* _Stored data_:
****************

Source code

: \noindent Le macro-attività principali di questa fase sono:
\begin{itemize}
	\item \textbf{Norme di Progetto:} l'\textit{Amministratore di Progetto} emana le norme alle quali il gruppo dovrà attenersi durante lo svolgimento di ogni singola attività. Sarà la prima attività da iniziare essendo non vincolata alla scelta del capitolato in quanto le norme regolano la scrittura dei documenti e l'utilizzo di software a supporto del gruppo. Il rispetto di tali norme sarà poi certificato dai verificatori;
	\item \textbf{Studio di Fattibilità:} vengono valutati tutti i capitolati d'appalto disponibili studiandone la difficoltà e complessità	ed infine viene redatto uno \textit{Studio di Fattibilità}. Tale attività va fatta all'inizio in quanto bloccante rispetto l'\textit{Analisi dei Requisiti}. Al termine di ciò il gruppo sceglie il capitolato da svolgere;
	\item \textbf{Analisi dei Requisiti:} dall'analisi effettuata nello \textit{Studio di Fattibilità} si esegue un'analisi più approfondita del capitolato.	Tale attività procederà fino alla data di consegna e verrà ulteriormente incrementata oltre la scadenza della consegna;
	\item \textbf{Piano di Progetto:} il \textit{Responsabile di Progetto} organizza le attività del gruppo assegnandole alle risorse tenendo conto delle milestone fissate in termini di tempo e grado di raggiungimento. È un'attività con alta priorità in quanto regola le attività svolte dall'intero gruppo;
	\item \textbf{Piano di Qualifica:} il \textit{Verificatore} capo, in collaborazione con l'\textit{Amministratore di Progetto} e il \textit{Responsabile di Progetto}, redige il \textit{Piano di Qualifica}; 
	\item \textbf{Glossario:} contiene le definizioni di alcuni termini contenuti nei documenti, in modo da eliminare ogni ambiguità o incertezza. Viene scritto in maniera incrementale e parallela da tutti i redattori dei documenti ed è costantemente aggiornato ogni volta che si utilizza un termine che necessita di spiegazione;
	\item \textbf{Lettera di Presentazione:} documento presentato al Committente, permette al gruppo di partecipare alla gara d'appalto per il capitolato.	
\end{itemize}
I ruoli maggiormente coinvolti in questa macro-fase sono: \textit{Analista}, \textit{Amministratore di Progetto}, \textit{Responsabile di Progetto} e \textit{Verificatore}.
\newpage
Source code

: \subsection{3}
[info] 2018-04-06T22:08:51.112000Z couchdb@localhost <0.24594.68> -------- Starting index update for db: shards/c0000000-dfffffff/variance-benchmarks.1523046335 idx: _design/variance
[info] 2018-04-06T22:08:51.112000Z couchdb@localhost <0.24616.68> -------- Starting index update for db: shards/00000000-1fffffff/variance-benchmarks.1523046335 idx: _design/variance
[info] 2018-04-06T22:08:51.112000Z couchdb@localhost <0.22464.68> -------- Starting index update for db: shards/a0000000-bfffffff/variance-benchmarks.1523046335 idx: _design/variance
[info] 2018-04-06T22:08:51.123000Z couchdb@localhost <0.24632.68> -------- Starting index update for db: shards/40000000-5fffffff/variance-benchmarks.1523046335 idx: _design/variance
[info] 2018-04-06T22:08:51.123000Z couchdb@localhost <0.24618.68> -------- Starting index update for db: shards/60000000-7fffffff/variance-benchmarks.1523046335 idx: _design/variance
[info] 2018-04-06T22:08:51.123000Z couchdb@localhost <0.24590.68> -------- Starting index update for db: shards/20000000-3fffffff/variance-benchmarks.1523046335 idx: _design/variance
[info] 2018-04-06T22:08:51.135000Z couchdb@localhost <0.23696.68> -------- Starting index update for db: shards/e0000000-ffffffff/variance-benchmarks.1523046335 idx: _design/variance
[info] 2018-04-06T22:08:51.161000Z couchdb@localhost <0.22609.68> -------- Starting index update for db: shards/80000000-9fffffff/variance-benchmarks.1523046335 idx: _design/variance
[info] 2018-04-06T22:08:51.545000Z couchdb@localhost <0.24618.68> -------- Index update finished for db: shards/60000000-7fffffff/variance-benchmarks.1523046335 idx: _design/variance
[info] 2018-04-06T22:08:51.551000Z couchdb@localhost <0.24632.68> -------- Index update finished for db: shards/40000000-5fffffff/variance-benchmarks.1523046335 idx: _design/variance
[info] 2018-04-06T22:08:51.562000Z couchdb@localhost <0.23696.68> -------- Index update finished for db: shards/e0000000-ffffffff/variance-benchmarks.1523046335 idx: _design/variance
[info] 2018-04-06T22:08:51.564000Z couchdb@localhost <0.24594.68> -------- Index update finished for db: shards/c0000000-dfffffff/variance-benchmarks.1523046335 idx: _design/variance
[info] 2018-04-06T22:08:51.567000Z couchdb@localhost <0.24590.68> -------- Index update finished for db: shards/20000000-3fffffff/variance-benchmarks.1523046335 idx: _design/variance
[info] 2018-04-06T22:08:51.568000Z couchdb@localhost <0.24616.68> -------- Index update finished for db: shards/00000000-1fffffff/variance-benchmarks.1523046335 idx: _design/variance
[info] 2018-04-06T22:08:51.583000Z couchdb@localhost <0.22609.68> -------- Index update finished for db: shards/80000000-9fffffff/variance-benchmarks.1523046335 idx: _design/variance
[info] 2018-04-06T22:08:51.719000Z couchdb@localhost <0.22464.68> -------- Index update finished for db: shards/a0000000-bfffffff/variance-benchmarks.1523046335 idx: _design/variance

****************

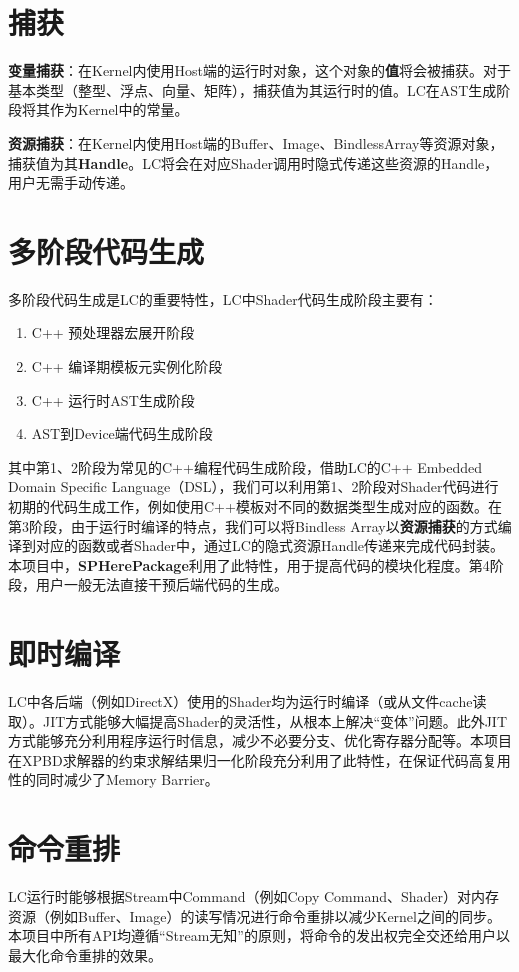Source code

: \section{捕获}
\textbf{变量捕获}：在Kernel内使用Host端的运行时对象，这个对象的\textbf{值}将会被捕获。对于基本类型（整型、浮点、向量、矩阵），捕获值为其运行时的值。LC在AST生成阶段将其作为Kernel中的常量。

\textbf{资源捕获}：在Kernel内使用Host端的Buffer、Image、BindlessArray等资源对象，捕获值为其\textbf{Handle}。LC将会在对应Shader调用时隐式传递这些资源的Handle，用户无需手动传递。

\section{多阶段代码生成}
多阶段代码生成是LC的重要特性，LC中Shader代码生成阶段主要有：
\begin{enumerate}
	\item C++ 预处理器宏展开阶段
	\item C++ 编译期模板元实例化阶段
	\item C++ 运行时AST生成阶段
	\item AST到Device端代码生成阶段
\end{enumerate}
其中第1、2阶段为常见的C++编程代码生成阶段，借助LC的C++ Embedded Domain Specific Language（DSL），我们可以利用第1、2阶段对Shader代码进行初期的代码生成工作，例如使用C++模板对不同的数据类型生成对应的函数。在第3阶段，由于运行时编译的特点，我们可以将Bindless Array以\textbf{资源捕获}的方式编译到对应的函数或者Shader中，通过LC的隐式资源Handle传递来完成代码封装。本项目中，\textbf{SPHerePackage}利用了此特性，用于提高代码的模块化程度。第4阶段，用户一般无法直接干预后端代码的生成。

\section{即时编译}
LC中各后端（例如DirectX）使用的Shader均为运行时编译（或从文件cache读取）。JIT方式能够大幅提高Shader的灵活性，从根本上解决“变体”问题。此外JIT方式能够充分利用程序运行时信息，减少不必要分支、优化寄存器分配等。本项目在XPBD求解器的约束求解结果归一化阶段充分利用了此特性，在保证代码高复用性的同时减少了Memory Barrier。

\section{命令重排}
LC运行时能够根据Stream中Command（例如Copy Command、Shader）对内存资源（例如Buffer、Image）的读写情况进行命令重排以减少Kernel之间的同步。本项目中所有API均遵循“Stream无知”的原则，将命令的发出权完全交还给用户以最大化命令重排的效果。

****************

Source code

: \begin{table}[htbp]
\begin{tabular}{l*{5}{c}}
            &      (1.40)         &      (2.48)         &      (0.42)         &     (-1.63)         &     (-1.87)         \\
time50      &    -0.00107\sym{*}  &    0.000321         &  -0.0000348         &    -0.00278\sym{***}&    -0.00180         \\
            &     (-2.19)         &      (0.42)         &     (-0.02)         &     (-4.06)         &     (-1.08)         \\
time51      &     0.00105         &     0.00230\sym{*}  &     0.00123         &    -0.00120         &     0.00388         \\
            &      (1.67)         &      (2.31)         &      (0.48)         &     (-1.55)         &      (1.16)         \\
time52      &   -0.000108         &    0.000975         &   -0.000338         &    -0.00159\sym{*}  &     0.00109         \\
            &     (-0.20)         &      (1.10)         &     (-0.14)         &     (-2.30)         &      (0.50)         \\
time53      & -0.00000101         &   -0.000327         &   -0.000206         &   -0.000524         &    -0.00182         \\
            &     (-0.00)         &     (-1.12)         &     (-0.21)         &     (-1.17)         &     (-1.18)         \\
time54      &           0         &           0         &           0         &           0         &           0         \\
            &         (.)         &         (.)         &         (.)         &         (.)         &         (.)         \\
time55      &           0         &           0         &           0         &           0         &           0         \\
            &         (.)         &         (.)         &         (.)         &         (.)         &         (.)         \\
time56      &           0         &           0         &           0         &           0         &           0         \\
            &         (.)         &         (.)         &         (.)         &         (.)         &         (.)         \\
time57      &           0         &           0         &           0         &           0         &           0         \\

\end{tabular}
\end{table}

****************

* _What the exercise asks_:
Within the data, count the lines that hold the word "Verificatore". Answer with the figure and nothing more.

* _Exercise answer_:
2